La DGT recuerda qué infracciones no permiten aplicar el descuento del 50% por pronto pago
La DGT recuerda que el descuento del 50% por pronto pago no es aplicable a infracciones graves, como el uso de inhibidores de radares, ni a aquellos conductores que presenten alegaciones o recursos contra la sanción.
La Dirección General de Tráfico (DGT) ha recordado recientemente los límites de su política de bonificaciones, subrayando que el sistema de reducción por pronto pago no es un derecho universal para todos los infractores. Tal y como ha detallado el organismo en sus últimas comunicaciones, el beneficio que permite abonar únicamente la mitad del importe de una sanción si se liquida en un periodo de 20 días naturales queda invalidado ante comportamientos que comprometen gravemente la integridad del sistema circulatorio o la transparencia administrativa.
El marco sancionador español establece una distinción clara entre infracciones administrativas comunes y aquellas conductas que, por su naturaleza, son consideradas de especial gravedad. En este último grupo, la DGT excluye explícitamente la posibilidad de aplicar el descuento del 50%. Entre los supuestos más severos se encuentra el uso de inhibidores de radares, dispositivos diseñados para anular la capacidad de medición de los cinemómetros. El empleo de esta tecnología conlleva una penalización económica que puede alcanzar los 6.000 euros, además de la detracción de seis puntos del permiso de conducción.

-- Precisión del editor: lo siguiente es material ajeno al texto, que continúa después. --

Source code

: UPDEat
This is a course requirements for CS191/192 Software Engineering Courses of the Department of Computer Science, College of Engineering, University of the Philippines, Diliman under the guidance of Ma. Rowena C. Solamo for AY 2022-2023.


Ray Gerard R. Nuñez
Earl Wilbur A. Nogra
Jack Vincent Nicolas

La rigidez de la normativa también se extiende a la responsabilidad del titular del vehículo. La negativa a identificar al conductor responsable de una infracción, o la aportación de datos falsos en dicho proceso, impide el acceso a la bonificación y puede derivar en un incremento de la cuantía económica de la multa. Asimismo, Tráfico mantiene una política de tolerancia cero ante el deterioro de la infraestructura vial o la manipulación de la señalización, conductas que, al igual que el exceso de dimensiones o masas sin la debida autorización y ciertas actividades industriales no regladas, quedan fuera del alcance del pronto pago.
Es fundamental que los usuarios de la vía comprendan la naturaleza excluyente de los procedimientos administrativos. La DGT advierte que la presentación de cualquier alegación o recurso contra una sanción supone la renuncia automática a la reducción del 50%. En el escenario de que la administración desestime el recurso interpuesto, el infractor estará obligado a satisfacer la totalidad del importe original, habiendo perdido de facto la oportunidad de acogerse al beneficio por pronto pago. Esta estructura procedimental busca agilizar la recaudación y la firmeza de las sanciones, priorizando la seguridad vial sobre la litigiosidad administrativa.